## [What the task requires]
Each line of the listing where "achieves" appears should be reported.

## [Information supplied]
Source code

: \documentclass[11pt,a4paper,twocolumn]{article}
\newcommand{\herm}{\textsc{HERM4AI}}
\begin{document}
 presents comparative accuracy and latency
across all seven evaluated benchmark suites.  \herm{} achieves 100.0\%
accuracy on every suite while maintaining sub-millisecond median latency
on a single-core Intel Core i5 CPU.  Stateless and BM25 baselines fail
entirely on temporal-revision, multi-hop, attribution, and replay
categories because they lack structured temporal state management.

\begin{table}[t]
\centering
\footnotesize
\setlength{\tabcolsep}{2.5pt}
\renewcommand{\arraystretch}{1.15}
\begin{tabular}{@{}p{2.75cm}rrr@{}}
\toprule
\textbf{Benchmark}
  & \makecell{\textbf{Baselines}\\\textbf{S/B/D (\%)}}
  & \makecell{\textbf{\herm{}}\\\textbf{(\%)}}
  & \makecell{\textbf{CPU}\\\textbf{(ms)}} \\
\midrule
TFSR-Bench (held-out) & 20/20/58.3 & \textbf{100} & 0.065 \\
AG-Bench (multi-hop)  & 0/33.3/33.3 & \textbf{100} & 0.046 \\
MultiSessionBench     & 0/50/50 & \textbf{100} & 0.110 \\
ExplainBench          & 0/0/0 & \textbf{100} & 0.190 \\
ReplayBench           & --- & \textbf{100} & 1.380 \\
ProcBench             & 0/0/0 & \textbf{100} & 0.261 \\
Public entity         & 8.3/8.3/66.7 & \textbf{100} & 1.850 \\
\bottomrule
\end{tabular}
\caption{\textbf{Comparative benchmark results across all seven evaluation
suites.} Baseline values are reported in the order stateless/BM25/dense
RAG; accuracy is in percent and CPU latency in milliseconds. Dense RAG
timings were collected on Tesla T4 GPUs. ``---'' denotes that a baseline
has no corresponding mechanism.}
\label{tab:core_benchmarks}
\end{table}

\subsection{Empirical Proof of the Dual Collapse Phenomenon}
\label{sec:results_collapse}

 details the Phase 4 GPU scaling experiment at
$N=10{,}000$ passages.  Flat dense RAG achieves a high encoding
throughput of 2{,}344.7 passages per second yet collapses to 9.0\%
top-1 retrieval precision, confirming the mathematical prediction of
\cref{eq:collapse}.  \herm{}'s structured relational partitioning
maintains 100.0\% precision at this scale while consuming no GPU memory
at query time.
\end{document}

## [Problem solution]
across all seven evaluated benchmark suites.  \herm{} achieves 100.0\%
$N=10{,}000$ passages.  Flat dense RAG achieves a high encoding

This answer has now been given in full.